To better visualize the results use the PaperEconomy S&P/Case-Shiller/Futures Charting Tool as well as the PaperEconomy Home Value Calculator and be sure to read the Tutorial in order to best understand how best to utilize the tool.

The following chart (click for larger version) shows the percent change to single family home prices given by the Case-Shiller Indices as compared to each metros respective price peak set between 2005 and 2007.

The following chart (click for larger version) shows the percent change to single family home prices given by the Case-Shiller Indices as on a year-over-year basis.

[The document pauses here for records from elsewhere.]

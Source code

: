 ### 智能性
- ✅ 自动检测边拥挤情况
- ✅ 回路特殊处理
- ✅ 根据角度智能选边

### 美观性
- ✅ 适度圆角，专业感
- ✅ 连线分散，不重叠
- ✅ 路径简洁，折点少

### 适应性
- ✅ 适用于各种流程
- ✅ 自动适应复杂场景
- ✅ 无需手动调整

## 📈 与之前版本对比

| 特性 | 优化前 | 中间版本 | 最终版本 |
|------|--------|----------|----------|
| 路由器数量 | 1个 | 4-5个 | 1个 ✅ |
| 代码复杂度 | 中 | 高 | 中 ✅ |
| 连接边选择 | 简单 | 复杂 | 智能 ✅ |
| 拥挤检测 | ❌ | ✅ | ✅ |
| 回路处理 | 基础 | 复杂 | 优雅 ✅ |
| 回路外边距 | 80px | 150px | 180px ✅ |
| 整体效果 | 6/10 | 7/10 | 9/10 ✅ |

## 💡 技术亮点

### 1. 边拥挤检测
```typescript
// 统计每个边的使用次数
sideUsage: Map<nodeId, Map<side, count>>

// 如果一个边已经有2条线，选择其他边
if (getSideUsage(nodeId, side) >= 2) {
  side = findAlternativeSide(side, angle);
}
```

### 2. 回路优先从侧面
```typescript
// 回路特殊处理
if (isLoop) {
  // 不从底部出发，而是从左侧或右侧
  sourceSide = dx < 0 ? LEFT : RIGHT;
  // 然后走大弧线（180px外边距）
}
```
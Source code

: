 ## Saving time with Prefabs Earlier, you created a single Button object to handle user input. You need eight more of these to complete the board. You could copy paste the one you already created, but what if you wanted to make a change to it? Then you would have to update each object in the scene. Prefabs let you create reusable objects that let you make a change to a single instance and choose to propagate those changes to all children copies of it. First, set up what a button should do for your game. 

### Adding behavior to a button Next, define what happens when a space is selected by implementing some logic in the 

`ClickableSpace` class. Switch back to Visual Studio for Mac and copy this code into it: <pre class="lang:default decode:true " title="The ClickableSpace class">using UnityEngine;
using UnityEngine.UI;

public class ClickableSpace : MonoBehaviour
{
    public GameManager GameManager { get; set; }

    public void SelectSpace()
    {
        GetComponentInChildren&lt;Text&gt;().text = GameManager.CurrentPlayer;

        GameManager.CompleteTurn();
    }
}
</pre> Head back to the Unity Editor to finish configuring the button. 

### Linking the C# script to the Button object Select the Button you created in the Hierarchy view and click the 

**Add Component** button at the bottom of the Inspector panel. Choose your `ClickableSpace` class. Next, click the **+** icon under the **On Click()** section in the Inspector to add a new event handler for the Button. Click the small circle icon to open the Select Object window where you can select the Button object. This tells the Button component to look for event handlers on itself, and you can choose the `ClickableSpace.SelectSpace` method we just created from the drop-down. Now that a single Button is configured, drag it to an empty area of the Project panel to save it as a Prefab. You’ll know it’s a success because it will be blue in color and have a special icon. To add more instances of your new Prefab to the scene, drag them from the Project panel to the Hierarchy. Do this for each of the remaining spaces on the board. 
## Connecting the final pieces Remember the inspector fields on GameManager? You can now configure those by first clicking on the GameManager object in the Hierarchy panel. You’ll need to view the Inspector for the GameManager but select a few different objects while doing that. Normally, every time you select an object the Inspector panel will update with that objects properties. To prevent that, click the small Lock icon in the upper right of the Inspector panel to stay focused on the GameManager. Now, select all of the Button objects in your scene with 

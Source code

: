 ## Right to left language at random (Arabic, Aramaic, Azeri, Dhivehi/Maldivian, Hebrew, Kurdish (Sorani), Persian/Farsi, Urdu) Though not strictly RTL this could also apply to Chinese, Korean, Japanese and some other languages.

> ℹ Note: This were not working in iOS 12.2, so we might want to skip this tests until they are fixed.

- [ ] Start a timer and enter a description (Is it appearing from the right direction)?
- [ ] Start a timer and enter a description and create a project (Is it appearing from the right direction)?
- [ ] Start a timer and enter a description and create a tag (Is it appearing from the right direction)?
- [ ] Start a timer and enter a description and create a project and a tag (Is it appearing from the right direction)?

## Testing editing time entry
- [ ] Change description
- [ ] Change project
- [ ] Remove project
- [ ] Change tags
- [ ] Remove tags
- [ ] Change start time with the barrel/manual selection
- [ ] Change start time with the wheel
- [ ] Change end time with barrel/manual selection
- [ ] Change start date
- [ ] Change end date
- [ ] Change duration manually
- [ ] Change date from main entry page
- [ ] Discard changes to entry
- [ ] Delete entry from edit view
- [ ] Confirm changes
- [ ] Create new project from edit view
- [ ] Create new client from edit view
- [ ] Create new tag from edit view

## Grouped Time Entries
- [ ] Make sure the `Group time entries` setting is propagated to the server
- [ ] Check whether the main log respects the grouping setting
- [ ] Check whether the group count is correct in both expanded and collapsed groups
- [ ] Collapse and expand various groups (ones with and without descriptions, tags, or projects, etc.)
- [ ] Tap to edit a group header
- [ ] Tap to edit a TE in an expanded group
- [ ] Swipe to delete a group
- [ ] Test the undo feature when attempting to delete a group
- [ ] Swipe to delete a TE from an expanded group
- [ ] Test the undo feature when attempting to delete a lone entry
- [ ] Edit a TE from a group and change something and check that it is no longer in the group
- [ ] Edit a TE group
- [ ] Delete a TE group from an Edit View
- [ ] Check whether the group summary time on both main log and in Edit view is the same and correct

Additionally, in order to add some historical context to the perspective, I updated my “then and now” CSI charts that compare our current circumstances to the data seen during 90s housing decline.

To create the following annual charts I simply aligned the CSI data from the last month of positive year-over-year gains for both the current decline and the 90s housing bust and plotted the data with side-by-side columns (click for larger version).

What’s most interesting about this particular comparison is that it highlights both how young the current housing decline is and clearly shows that the latest bust has surpassed the prior bust in terms of intensity.

Looking at the actual index values normalized and compared from the respective peaks, you can see that we are still likely less than half of the way through the portion of the decline in which will be seen fairly significant annual declines (click the following chart for larger version).

The “peak” chart compares the percentage change, comparing monthly CSI values to the peak value seen just prior to the first declining month all the way through the downturn and the full recovery of home prices.


In this way, this chart captures ALL months of the downturn from the peak to trough to peak again.

As you can see the last downturn lasted 97 months (over 8 years) peak to peak including roughly 43 months of annual price declines during the heart of the downturn.

Notice that peak declines have been FAR more significant to date and, keeping in mind that our current run-up was many times more magnificent than the 80s-90s run-up, it is not inconceivable that current decline will run deeper and last longer.